Despite the assumption that the end-to-end delay (referred to as E2E in this paper) is unknown and learning with the estimated ET, the topology with which E2E is obtainable achieved the same or higher performance than the existing algorithms.
A simple state, action, and reward are defined, and considering the contribution point above, it can be inferred that learning and application to a specific network situation may not put much effort into the learning environment.

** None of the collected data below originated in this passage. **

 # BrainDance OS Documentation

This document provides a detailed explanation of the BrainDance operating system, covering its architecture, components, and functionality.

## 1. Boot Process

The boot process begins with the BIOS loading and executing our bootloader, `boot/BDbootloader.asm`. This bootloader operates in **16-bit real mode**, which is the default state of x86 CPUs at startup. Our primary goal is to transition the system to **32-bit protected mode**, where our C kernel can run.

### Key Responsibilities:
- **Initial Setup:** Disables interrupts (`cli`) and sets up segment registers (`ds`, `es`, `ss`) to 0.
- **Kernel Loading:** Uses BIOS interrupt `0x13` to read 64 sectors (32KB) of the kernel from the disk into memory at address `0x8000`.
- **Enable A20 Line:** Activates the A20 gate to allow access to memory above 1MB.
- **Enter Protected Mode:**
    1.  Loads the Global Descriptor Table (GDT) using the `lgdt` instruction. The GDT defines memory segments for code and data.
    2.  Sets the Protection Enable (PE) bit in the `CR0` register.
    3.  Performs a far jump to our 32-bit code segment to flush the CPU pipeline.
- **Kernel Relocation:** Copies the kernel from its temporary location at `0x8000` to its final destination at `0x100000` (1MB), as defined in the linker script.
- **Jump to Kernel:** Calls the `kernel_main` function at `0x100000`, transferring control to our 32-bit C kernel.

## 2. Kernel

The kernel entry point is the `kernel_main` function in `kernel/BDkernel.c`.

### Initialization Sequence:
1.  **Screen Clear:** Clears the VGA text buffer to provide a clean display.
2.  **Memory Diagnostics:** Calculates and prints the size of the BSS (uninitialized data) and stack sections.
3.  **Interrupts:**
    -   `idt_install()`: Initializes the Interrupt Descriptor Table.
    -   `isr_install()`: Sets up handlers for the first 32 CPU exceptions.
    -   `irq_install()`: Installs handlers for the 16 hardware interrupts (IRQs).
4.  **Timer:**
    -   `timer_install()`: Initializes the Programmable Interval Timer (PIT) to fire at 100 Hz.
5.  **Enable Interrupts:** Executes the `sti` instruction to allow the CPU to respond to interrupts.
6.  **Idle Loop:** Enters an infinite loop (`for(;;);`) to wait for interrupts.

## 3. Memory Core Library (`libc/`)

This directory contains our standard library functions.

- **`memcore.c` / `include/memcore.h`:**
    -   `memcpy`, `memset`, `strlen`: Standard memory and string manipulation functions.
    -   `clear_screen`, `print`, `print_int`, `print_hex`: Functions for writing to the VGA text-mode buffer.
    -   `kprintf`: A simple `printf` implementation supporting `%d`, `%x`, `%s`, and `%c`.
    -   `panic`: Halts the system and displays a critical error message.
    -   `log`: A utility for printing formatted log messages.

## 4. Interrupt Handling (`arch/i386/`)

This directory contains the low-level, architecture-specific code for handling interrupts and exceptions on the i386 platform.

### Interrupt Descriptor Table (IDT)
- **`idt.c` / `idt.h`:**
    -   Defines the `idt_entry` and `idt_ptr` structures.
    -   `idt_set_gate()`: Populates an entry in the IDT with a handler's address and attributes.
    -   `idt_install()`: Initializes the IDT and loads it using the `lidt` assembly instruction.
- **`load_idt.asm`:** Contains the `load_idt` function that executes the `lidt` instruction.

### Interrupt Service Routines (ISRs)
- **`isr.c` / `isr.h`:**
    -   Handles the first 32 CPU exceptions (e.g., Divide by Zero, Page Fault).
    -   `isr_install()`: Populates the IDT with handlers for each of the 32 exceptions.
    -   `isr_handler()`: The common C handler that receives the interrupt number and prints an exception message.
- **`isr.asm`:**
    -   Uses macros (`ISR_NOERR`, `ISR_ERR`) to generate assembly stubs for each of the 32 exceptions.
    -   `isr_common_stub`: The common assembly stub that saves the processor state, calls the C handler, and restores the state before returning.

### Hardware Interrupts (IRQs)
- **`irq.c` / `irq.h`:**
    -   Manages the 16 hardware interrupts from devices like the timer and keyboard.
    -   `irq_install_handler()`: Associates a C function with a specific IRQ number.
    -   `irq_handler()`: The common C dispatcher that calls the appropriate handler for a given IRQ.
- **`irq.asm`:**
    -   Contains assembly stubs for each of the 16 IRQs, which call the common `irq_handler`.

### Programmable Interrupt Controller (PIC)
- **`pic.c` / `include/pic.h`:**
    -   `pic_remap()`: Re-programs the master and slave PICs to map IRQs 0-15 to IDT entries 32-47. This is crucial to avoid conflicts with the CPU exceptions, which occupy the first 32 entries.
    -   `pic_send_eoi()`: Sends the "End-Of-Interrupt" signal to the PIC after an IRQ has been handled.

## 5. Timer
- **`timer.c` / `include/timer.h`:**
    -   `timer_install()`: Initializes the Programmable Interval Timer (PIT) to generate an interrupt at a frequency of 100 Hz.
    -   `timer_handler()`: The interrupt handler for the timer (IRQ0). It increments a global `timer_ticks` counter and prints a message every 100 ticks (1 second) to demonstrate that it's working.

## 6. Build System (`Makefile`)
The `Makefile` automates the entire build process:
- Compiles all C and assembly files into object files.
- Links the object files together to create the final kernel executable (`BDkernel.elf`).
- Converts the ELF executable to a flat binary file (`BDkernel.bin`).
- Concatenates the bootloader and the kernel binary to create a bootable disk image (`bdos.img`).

Not only reducing computation time and increasing energy efficiency due to deep learning, but it is designed to not frequently exchange information with the central system. Thus, the proposed DDQN based scheduler could be a potential solution for IoT devices.
Section 2 introduces research referenced in this study in detail; in particular, the motivation and results of reinforcement learning-based network studies, reinforcement learning and TSN.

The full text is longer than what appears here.